The entrance was signaled, she knew, by a great cross. It would not be difficult to find. But to know its true meaning — that would be very difficult indeed . . . if you weren’t a Keeper. When she was certain that she was alone, she sprinted along the galleries. Here was Madame du Pompadour — that hideous old crank who reeked of sour milk and had somehow captured the heart of one of the later Louises, a prancing unwise fellow who blew farts and stank horribly himself from a fungal infection of the skin. Madame de Pompadour, indeed. Her real name was Jeanne Poisson — Jenny Fish. Well, so much for that marble tomb of hers. This was far more appropriate. Philippe Vendôme had made fervid, ratlike love to her, hadn’t he? Miriam recalled watching some sort of entertainment like that.

She’d been down here in the early eighteenth century with — which one — was it Lollie? Yes, poor Lollia, she’d been on her last legs then, frantically trying on powdered wigs and loading her face with leaded creams. No use, any of it.

Now another turn — and there was the great cross. But would the entrance still be behind it? Had the French found it and walled it up, also? She looked at the cross, refocusing her vision so that the glyphs that were invisible to the human eye stood out clearly. There was a word to utter in Prime, according to the instructions, that would open the wall. It would also alert the Keepers inside that she was there. She was instructed, as well, to append her name. She drew a deep breath, expanded her lungs, and released the call. It vibrated against the stone, its echo fluttering off down the corridors. Now, the instructions told her, press thrice the upper corner of the left tine of the cross.

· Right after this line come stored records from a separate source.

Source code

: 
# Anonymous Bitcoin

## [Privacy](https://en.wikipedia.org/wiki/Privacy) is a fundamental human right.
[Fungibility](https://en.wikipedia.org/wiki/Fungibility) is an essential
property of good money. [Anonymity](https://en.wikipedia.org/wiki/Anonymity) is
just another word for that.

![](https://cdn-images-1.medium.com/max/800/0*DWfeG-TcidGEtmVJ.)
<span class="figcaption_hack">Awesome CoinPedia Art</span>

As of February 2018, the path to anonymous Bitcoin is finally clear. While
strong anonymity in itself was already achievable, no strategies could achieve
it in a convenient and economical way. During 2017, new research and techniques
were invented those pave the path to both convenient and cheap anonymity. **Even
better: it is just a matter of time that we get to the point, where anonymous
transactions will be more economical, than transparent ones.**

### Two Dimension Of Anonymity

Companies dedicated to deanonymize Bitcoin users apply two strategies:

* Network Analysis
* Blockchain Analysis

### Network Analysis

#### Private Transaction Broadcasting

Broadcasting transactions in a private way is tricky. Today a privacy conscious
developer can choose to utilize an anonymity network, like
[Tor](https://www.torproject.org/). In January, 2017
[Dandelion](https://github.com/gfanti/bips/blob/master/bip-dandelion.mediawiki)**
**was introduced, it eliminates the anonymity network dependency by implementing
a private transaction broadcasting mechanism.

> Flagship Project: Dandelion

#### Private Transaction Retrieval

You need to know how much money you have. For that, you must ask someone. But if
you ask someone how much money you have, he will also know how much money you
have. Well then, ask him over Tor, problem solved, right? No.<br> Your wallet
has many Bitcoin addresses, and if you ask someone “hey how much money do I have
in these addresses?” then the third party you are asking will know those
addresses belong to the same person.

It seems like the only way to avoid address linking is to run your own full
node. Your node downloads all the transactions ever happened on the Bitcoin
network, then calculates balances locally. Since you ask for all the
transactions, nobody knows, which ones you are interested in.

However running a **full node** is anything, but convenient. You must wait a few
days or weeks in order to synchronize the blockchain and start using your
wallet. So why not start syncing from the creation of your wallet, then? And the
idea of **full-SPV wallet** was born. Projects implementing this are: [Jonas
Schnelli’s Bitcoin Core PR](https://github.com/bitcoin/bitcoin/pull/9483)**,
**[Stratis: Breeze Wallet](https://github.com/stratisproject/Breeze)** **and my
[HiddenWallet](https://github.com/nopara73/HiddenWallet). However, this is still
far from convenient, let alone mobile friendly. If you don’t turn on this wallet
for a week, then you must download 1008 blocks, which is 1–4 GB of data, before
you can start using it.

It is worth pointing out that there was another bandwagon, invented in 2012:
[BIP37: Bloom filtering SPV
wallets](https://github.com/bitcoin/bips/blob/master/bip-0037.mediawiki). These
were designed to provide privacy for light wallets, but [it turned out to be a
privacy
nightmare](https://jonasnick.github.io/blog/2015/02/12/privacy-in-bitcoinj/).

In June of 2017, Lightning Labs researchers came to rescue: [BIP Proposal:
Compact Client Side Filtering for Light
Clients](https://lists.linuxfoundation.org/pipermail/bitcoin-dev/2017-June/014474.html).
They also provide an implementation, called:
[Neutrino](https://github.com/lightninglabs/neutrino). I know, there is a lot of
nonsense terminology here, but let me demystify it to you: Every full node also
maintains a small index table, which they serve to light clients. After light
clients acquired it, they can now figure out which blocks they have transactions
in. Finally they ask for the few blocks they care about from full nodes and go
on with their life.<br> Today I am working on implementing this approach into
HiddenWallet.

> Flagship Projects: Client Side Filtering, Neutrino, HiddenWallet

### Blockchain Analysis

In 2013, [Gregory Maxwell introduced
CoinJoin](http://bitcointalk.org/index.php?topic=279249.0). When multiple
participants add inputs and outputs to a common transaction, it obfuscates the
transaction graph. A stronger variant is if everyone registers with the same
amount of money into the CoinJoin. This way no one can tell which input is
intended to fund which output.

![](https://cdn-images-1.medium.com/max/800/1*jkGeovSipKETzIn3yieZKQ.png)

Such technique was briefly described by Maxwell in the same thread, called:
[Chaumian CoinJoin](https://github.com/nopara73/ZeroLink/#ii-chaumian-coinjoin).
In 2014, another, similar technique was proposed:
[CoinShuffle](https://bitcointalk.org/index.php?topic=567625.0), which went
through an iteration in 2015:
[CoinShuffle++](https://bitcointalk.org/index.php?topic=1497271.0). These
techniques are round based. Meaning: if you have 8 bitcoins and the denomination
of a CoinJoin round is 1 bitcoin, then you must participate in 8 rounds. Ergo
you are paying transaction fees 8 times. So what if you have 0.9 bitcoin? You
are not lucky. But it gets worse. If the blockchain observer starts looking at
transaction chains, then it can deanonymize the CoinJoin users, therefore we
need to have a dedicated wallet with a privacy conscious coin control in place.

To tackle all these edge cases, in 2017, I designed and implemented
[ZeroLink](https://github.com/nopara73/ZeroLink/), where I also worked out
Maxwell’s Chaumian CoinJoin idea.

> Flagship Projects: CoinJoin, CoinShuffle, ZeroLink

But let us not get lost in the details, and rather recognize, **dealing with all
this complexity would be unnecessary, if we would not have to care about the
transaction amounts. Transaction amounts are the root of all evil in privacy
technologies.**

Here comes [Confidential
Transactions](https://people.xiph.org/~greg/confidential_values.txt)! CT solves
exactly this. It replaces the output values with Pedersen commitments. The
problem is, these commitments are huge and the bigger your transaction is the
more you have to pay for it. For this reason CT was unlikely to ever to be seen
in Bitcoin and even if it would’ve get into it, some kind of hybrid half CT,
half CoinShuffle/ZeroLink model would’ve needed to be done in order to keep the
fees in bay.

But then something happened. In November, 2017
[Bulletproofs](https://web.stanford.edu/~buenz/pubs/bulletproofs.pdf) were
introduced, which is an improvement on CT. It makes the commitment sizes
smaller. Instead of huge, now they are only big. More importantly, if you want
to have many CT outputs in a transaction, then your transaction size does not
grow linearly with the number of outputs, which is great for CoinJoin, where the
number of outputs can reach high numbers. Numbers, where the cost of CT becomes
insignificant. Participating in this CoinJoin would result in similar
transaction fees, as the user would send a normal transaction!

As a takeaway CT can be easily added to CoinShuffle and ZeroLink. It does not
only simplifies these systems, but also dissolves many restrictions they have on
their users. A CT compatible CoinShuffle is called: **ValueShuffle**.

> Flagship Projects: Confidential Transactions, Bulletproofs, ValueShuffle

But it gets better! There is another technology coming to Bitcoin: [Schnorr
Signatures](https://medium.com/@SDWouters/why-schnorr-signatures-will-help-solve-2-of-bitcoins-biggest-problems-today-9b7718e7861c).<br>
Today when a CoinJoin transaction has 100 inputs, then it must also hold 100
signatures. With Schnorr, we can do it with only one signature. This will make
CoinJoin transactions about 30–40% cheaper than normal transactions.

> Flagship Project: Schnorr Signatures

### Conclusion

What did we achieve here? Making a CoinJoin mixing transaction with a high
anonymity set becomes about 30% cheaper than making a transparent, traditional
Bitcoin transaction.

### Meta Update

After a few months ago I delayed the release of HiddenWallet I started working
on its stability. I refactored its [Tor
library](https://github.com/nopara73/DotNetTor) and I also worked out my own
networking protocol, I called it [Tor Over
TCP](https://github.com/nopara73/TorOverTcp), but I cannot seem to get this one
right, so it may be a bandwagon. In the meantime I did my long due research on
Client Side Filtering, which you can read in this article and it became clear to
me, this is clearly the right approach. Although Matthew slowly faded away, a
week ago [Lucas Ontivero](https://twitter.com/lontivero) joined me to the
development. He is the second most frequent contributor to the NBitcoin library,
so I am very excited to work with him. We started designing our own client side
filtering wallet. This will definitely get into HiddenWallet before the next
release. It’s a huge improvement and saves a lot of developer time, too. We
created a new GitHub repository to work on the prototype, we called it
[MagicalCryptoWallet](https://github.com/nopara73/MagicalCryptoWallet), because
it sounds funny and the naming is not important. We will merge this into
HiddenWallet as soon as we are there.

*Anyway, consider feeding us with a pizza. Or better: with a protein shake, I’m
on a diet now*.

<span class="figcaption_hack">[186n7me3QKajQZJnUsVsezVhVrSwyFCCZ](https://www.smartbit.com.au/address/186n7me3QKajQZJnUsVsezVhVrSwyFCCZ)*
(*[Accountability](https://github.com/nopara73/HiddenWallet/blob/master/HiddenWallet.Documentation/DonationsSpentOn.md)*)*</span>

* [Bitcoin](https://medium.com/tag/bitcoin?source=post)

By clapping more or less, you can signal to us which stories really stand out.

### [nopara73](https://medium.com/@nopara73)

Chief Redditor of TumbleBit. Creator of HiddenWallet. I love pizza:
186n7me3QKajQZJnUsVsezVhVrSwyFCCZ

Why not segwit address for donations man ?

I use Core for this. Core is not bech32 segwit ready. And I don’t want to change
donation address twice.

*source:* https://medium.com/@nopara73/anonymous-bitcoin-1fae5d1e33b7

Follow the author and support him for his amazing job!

The hidden door swung inward. Beyond was absolute dark. From within there came the odor of many lairs.

“Halte!”
Everybody froze. “Do not move,” Colonel Bocage said. “Listen.”

It came again, a sound so deep that it was more a sensation than a noise.

“Could it be the Métro?” Becky asked. “Are we under a tunnel?”

Des Roches laid his arm around her neck, drew her close, uttered a breathy, almost-silent whisper. “That was a vampire.”

The French were in some ways far advanced in their knowledge. Becky and Charlie and Paul had been down many a dark tunnel, but they had never had to face anything this elaborate.

The place stank of wet stone and the musk of bats. The group had stopped its march and was clustering together in a low gallery. Becky shone her light on a stone where graffiti had been carved.
“Merci à Dieu, m — ”
and there it stopped, as if the carver had run out of strength or light or time. The letters were formed in an old script, perhaps from the last century or the one before.

“Listen — again,” Charlie said.

It was eerie, that sound — so deep that you wouldn’t notice it unless you were trained to. Paul had heard it echoing off the walls of the night in Beijing, in Osaka, in Bangkok. As a boy, he had heard it mixing with the sullen hoot of the owl and the barking of the fox.

After some moments, there was no sound but their breathing and the busy scuttle of rats. The roar of the great city above them was a bare whisper. Water dripped, echoing as if somewhere deeper there might be a hidden pool or even a small lake.

“Lights out,” Paul said. “We go to light-amplification goggles.” Their equipment packs rattled as they put the night-vision goggles on.

You could see perhaps fifty feet. Beyond that was the haze of a darkness so deep not even the goggles could gather enough light to be of use.

“Do you wish to go to infrared,” Bocage asked his men, his voice, in its softness, sounding curiously as if he’d meant to utter words of love.